The crisper response, of course, should have been to tell said fellow, his masters and their till-linked computers to be off and out of my life pronto. A man's biscuit is his castle and all that. That though the afterthought, as always in these affairs. On the other hand, my actual rambling reply how wonderful it was for him to remind me that we must have a packet of said caramel crunch about the place as I had plain forgotten the purchase entirely, did at least have the happy effect of my being written off as a complete lost cause to the annals of customer research and the phone call ending pronto. (I imagine his computer needed a good re-booting after that exchange, which is a pleasing thought.)

Anyway, back to Eliot. 'Four Quartets' is where we all end up. All poetic roads lead there, don't you find? (Beethoven's last and Eliot's all - the perfect zenith of human creation.) 'East Coker', in particular, one has in mournful mind today on hearing the terribly sad news that Ramsgate Abbey is to close its doors after a century and a half of habitation and prayer. Too few monks, too many empty cells it seems. Quite of lot of that about one must accept, and with heavy heart. They are not to disband, which is promising, but they are to decamp.

Thus spoke Eliot:

"In my beginning is my end. In succession
Houses rise and fall, crumble, are extended,
Are removed, destroyed, restored, or in their place
Is an open field, or a factory, or a by-pass.
Old stone to new building, old timber to new fires,
Old fires to ashes, and ashes to the earth
Which is already flesh, fur and faeces,
Bone of man and beast, cornstalk and leaf.
Houses live and die: there is a time for building
And a time for living and for generation
And a time for the wind to break the loosened pane
And to shake the wainscot where the field-mouse trots
And to shake the tattered arras woven with a silent motto."

Could not have put it better had I tried indeed. The monks are asking that whoever buys their glorious Pugin pile will nurture and care for it, respectful of its past and eternal purpose. One can only hope so, though one fears a call or a conference centre at best: "Good morning Sir. Just a quick call about your snack preferences today...." Bah!

Monday, October 05, 2009

When The Going Gets Tough...

...the tough do not, of course, sound the retreat.

They do, however, sometimes opt to go on retreat, an entirely different matter indeed. One could call it re-charging the somewhat depleted batteries ahead of the impending battery, and the one so calling it would not be wrong.

Tomorrow then we flit for a while back to the old stomping ground of Quarr Abbey for a few fine days in good company with the original Men In Black.

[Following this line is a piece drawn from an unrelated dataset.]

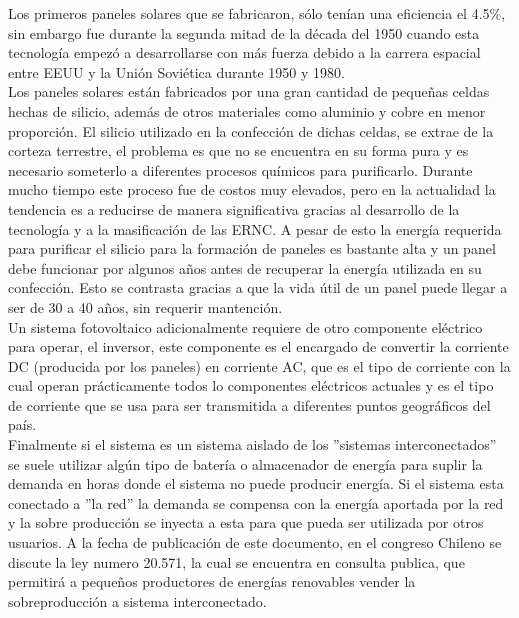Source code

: Los primeros paneles solares que se fabricaron, sólo tenían una eficiencia el 4.5\%, sin embargo fue durante la segunda mitad de la década del 1950 cuando esta tecnología empezó a desarrollarse con más fuerza debido a la carrera espacial entre EEUU y la Unión Soviética durante 1950 y 1980.\\

Los paneles solares están fabricados por una gran cantidad de pequeñas celdas hechas de silicio, además de otros materiales como aluminio y cobre en menor proporción. El silicio utilizado en la confección de dichas celdas, se extrae de la corteza terrestre, el problema es que no se encuentra en su forma pura y es necesario someterlo a diferentes procesos químicos para purificarlo. Durante mucho tiempo este proceso fue de costos muy elevados, pero en la actualidad la tendencia es a reducirse de manera significativa gracias al desarrollo de la tecnología y a la masificación de las ERNC. A pesar de esto la energía requerida para purificar el silicio para la formación de paneles es bastante alta y un panel debe funcionar por algunos años antes de recuperar la energía utilizada en su confección. Esto se contrasta gracias a que la vida útil de un panel puede llegar a ser de 30 a 40 años, sin requerir mantención.\\

Un sistema fotovoltaico adicionalmente requiere de otro componente eléctrico para operar, el inversor, este componente es el encargado de convertir la corriente DC (producida por los paneles) en corriente AC, que es el tipo de corriente con la cual operan prácticamente todos lo componentes eléctricos actuales y es el tipo de corriente que se usa para ser transmitida a diferentes puntos geográficos del país.\\

Finalmente si el sistema es un sistema aislado de los ''sistemas interconectados'' se suele utilizar algún tipo de batería o almacenador de energía para suplir la demanda en horas donde el sistema no puede producir energía. Si el sistema esta conectado a ''la red'' la demanda se compensa con la energía aportada por la red y la sobre producción se inyecta a esta para que pueda ser utilizada por otros usuarios. A la fecha de publicación de este documento, en el congreso Chileno se discute la ley numero 20.571, la cual se encuentra en consulta publica, que permitirá a pequeños productores de energías renovables vender la sobreproducción a sistema interconectado.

A few days hardly enough to slough off the layers of worldly goo that so attach to self, but long enough to - one hates to use the buzz word but it does so ring the right bell - 'reconnect' with one's inner monk.

A month, perhaps, would be the minimum required to atune in even some small way to the pace of the place, though if you are not a dollard entire then but one moment can hit you plain between the eyes with its spirit.

No month available, but a good week of time to bridge between now and next Monday's CT scan.